The Arabic news channel Al Jazeera quoted a senior US official this morning as saying that the United States had shown "arrogance" and "stupidity" in Iraq.
Asked about the report, a US State Department spokesman said department official Alberto Fernandez had been misquoted.
"We tried to do our best (in Iraq) but I think there is much room for criticism because, undoubtedly, there was arrogance and there was stupidity from the United States in Iraq," Al Jazeera quoted Fernandez, director of public diplomacy in the State Department's bureau of Near Eastern affairs, as saying.
His comments were published on Al Jazeera's English-language Web site, which said he had made them in Arabic in an interview with the station aired late on Saturday.
Asked about the report, State Department spokesman Sean McCormack said: "What he (Fernandez) says is that it is not an accurate quote." Asked whether he thought the United States would be judged as being arrogant, McCormack said "No".
Fernandez was also quoted as saying Washington was ready to talk to any Iraqi group except al Qaeda in Iraq to end violence.
Al Jazeera said a spokesman for ousted Iraqi leader Saddam Hussein's Baath Party had earlier said the United States was seeking a face-saving exodus from Iraq and insurgents were ready to negotiate but would not lay down their arms.
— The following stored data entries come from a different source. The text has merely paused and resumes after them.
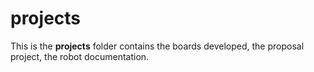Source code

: # projects
This is the **projects** folder contains the boards developed, the proposal project, the robot documentation.
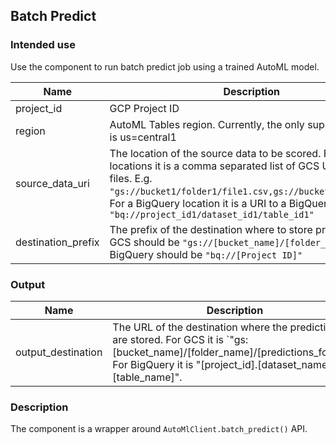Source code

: ## Batch Predict
### Intended use
Use the component to run batch predict job using a trained AutoML model.

|Name|Description|Type|Optional|Default|
|----|-----------|----|--------|-------|
|project_id|GCP Project ID|GCPProjectID|No||
|region|AutoML Tables region. Currently, the only supported region is us=central1|String|No|us-central1|
|source_data_uri|The location of the source data to be scored. For GCS locations it is a comma separated list of GCS URLs to CSV files. E.g. `"gs://bucket1/folder1/file1.csv,gs://bucket2/file2.csv"`. For a BigQuery location it is a URI to a BigQuery table. E.g. `"bq://project_id1/dataset_id1/table_id1"`|String|No||
|destination_prefix|The prefix of the destination where to store predictions. For GCS should be `"gs://[bucket_name]/[folder_name]"`. For BigQuery should be `"bq://[Project ID]"`|String|No||


### Output

|Name|Description|Type|
|----|-----------|----|
|output_destination|The URL of the destination where the predictions are stored. For GCS it is `"gs:[bucket_name]/[folder_name]/[predictions_folder]". For BigQuery it is "[project_id].[dataset_name].[table_name]".|String|

### Description
The component is a wrapper around `AutoMlClient.batch_predict()` API. 
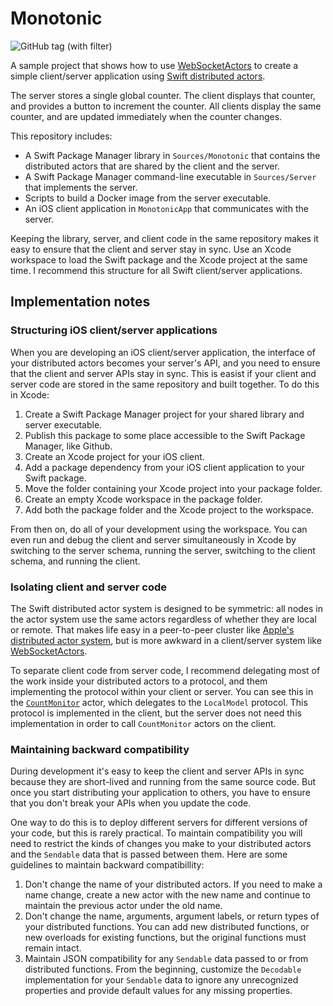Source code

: # Monotonic

![GitHub tag (with filter)](https://img.shields.io/github/v/tag/samalone/monotonic?label=version)

A sample project that shows how to use
[WebSocketActors](https://github.com/samalone/websocket-actor-system) to create
a simple client/server application using
[Swift distributed actors](https://www.swift.org/blog/distributed-actors/).

The server stores a single global counter. The client displays that counter, and
provides a button to increment the counter. All clients display the same
counter, and are updated immediately when the counter changes.

This repository includes:

- A Swift Package Manager library in `Sources/Monotonic` that contains the
  distributed actors that are shared by the client and the server.
- A Swift Package Manager command-line executable in `Sources/Server` that
  implements the server.
- Scripts to build a Docker image from the server executable.
- An iOS client application in `MonotonicApp` that communicates with the server.

Keeping the library, server, and client code in the same repository makes it
easy to ensure that the client and server stay in sync. Use an Xcode workspace
to load the Swift package and the Xcode project at the same time. I recommend
this structure for all Swift client/server applications.

## Implementation notes

### Structuring iOS client/server applications

When you are developing an iOS client/server application, the interface of your
distributed actors becomes your server's API, and you need to ensure that the
client and server APIs stay in sync. This is easist if your client and server
code are stored in the same repository and built together. To do this in Xcode:

1. Create a Swift Package Manager project for your shared library and server
   executable.
2. Publish this package to some place accessible to the Swift Package Manager,
   like Github.
3. Create an Xcode project for your iOS client.
4. Add a package dependency from your iOS client application to your Swift
   package.
5. Move the folder containing your Xcode project into your package folder.
6. Create an empty Xcode workspace in the package folder.
7. Add both the package folder and the Xcode project to the workspace.

From then on, do all of your development using the workspace. You can even run
and debug the client and server simultaneously in Xcode by switching to the
server schema, running the server, switching to the client schema, and running
the client.

### Isolating client and server code

The Swift distributed actor system is designed to be symmetric: all nodes in the
actor system use the same actors regardless of whether they are local or remote.
That makes life easy in a peer-to-peer cluster like
[Apple's distributed actor system](https://github.com/apple/swift-distributed-actors),
but is more awkward in a client/server system like
[WebSocketActors](https://github.com/samalone/websocket-actor-system).

To separate client code from server code, I recommend delegating most of the
work inside your distributed actors to a protocol, and them implementing the
protocol within your client or server. You can see this in the
[`CountMonitor`](https://github.com/samalone/monotonic/blob/main/Sources/Monotonic/CountMonitor.swift)
actor, which delegates to the `LocalModel` protocol. This protocol is
implemented in the client, but the server does not need this implementation in
order to call `CountMonitor` actors on the client.

### Maintaining backward compatibility

During development it's easy to keep the client and server APIs in sync because
they are short-lived and running from the same source code. But once you start
distributing your application to others, you have to ensure that you don't break
your APIs when you update the code.

One way to do this is to deploy different servers for different versions of your
code, but this is rarely practical. To maintain compatibility you will need to
restrict the kinds of changes you make to your distributed actors and the
`Sendable` data that is passed between them. Here are some guidelines to
maintain backward compatibillity:

1. Don't change the name of your distributed actors. If you need to make a name
   change, create a new actor with the new name and continue to maintain the
   previous actor under the old name.
2. Don't change the name, arguments, argument labels, or return types of your
   distributed functions. You can add new distributed functions, or new
   overloads for existing functions, but the original functions must remain
   intact.
3. Maintain JSON compatibility for any `Sendable` data passed to or from
   distributed functions. From the beginning, customize the `Decodable`
   implementation for your `Sendable` data to ignore any unrecognized properties
   and provide default values for any missing properties.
The spokesman, Abu Mohammed, outlined a series of conditions he said would have to be met before talks with the Americans could begin, the Web site said.
The demands included the return to service of Saddam's armed forces, the scrapping of every law adopted since his removal from power, the recognition of insurgent groups as the sole representatives of the Iraqi people and a timetable for the withdrawal of foreign troops.
Al Jazeera said Fernandez had dismissed the Baath Party's conditions. "There is an element of the farcical in that statement ... They are very removed from reality," it quoted him as saying.
US President George W. Bush, facing public discontent with the Iraq war ahead of November 7th midterm elections, acknowledged in his weekly radio address on Saturday that violence in Iraq had risen sharply.
He met top US military commanders yesterday to discuss the Iraq war and told them he would make "every necessary change" in tactics to try to reduce the bloodshed.
He insisted, however, he would not abandon his goal of building a self-sustaining democratic government in Iraq.